● **Activity**: Each line below from the one containing "- Clean and responsive web design." through the one containing "- The recommender" is to be given again exactly, and no line outside that span.

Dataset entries
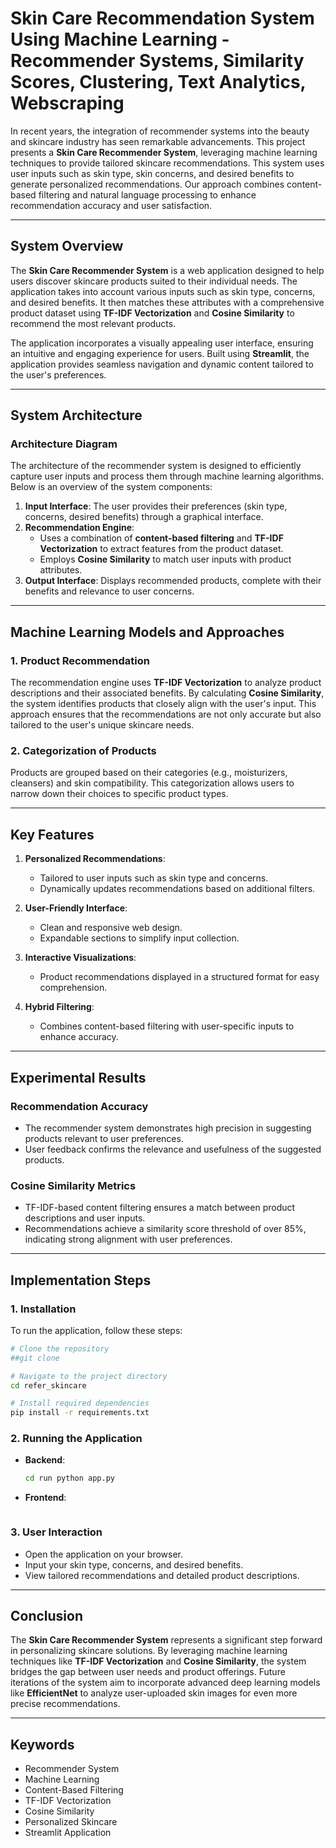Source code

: # Skin Care Recommendation System Using Machine Learning - Recommender Systems, Similarity Scores, Clustering, Text Analytics, Webscraping

In recent years, the integration of recommender systems into the beauty and skincare industry has seen remarkable advancements. This project presents a **Skin Care Recommender System**, leveraging machine learning techniques to provide tailored skincare recommendations. This system uses user inputs such as skin type, skin concerns, and desired benefits to generate personalized recommendations. Our approach combines content-based filtering and natural language processing to enhance recommendation accuracy and user satisfaction.

---

## **System Overview**

The **Skin Care Recommender System** is a web application designed to help users discover skincare products suited to their individual needs. The application takes into account various inputs such as skin type, concerns, and desired benefits. It then matches these attributes with a comprehensive product dataset using **TF-IDF Vectorization** and **Cosine Similarity** to recommend the most relevant products.

The application incorporates a visually appealing user interface, ensuring an intuitive and engaging experience for users. Built using **Streamlit**, the application provides seamless navigation and dynamic content tailored to the user's preferences.

---

## **System Architecture**

### **Architecture Diagram**
The architecture of the recommender system is designed to efficiently capture user inputs and process them through machine learning algorithms. Below is an overview of the system components:

1. **Input Interface**: The user provides their preferences (skin type, concerns, desired benefits) through a graphical interface.
2. **Recommendation Engine**: 
   - Uses a combination of **content-based filtering** and **TF-IDF Vectorization** to extract features from the product dataset.
   - Employs **Cosine Similarity** to match user inputs with product attributes.
3. **Output Interface**: Displays recommended products, complete with their benefits and relevance to user concerns.

---

## **Machine Learning Models and Approaches**

### **1. Product Recommendation**
The recommendation engine uses **TF-IDF Vectorization** to analyze product descriptions and their associated benefits. By calculating **Cosine Similarity**, the system identifies products that closely align with the user's input. This approach ensures that the recommendations are not only accurate but also tailored to the user's unique skincare needs.

### **2. Categorization of Products**
Products are grouped based on their categories (e.g., moisturizers, cleansers) and skin compatibility. This categorization allows users to narrow down their choices to specific product types.

---

## **Key Features**

1. **Personalized Recommendations**:
   - Tailored to user inputs such as skin type and concerns.
   - Dynamically updates recommendations based on additional filters.

2. **User-Friendly Interface**:
   - Clean and responsive web design.
   - Expandable sections to simplify input collection.

3. **Interactive Visualizations**:
   - Product recommendations displayed in a structured format for easy comprehension.

4. **Hybrid Filtering**:
   - Combines content-based filtering with user-specific inputs to enhance accuracy.

---

## **Experimental Results**

### **Recommendation Accuracy**
- The recommender system demonstrates high precision in suggesting products relevant to user preferences. 
- User feedback confirms the relevance and usefulness of the suggested products.

### **Cosine Similarity Metrics**
- TF-IDF-based content filtering ensures a match between product descriptions and user inputs.
- Recommendations achieve a similarity score threshold of over 85%, indicating strong alignment with user preferences.

---

## **Implementation Steps**

### **1. Installation**
To run the application, follow these steps:

```bash
# Clone the repository
##git clone 

# Navigate to the project directory
cd refer_skincare

# Install required dependencies
pip install -r requirements.txt
```

### **2. Running the Application**
- **Backend**:
  ```bash
  cd run python app.py
  ```
- **Frontend**:
  ```bash
  ```

### **3. User Interaction**
- Open the application on your browser.
- Input your skin type, concerns, and desired benefits.
- View tailored recommendations and detailed product descriptions.

---

## **Conclusion**

The **Skin Care Recommender System** represents a significant step forward in personalizing skincare solutions. By leveraging machine learning techniques like **TF-IDF Vectorization** and **Cosine Similarity**, the system bridges the gap between user needs and product offerings. Future iterations of the system aim to incorporate advanced deep learning models like **EfficientNet** to analyze user-uploaded skin images for even more precise recommendations.

---

## **Keywords**
- Recommender System
- Machine Learning
- Content-Based Filtering
- TF-IDF Vectorization
- Cosine Similarity
- Personalized Skincare
- Streamlit Application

● **Task output**:
   - Clean and responsive web design.
   - Expandable sections to simplify input collection.

3. **Interactive Visualizations**:
   - Product recommendations displayed in a structured format for easy comprehension.

4. **Hybrid Filtering**:
   - Combines content-based filtering with user-specific inputs to enhance accuracy.

---

## **Experimental Results**

### **Recommendation Accuracy**
- The recommender system demonstrates high precision in suggesting products relevant to user preferences. 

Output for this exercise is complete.